## Problem description
For every line below, output the text exactly and leave out images.

Data excerpts
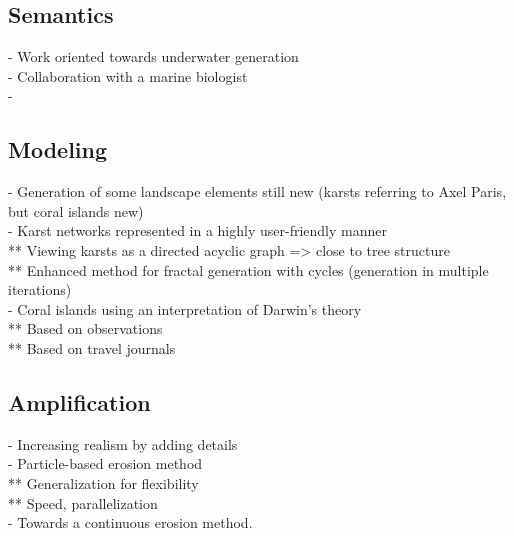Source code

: \subsection{Semantics}
- Work oriented towards underwater generation \\
- Collaboration with a marine biologist \\
- 

\subsection{Modeling}
- Generation of some landscape elements still new (karsts referring to Axel Paris, but coral islands new) \\
- Karst networks represented in a highly user-friendly manner \\
** Viewing karsts as a directed acyclic graph => close to tree structure \\
** Enhanced method for fractal generation with cycles (generation in multiple iterations) \\
- Coral islands using an interpretation of Darwin's theory \\
** Based on observations \\
** Based on travel journals

\subsection{Amplification}
- Increasing realism by adding details \\
- Particle-based erosion method \\
** Generalization for flexibility \\
** Speed, parallelization \\
- Towards a continuous erosion method.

## Answer to the problem
Source code

: \subsection{Semantics}
- Work oriented towards underwater generation \\
- Collaboration with a marine biologist \\
- 

\subsection{Modeling}
- Generation of some landscape elements still new (karsts referring to Axel Paris, but coral islands new) \\
- Karst networks represented in a highly user-friendly manner \\
** Viewing karsts as a directed acyclic graph => close to tree structure \\
** Enhanced method for fractal generation with cycles (generation in multiple iterations) \\
- Coral islands using an interpretation of Darwin's theory \\
** Based on observations \\
** Based on travel journals

\subsection{Amplification}
- Increasing realism by adding details \\
- Particle-based erosion method \\
** Generalization for flexibility \\
** Speed, parallelization \\
- Towards a continuous erosion method.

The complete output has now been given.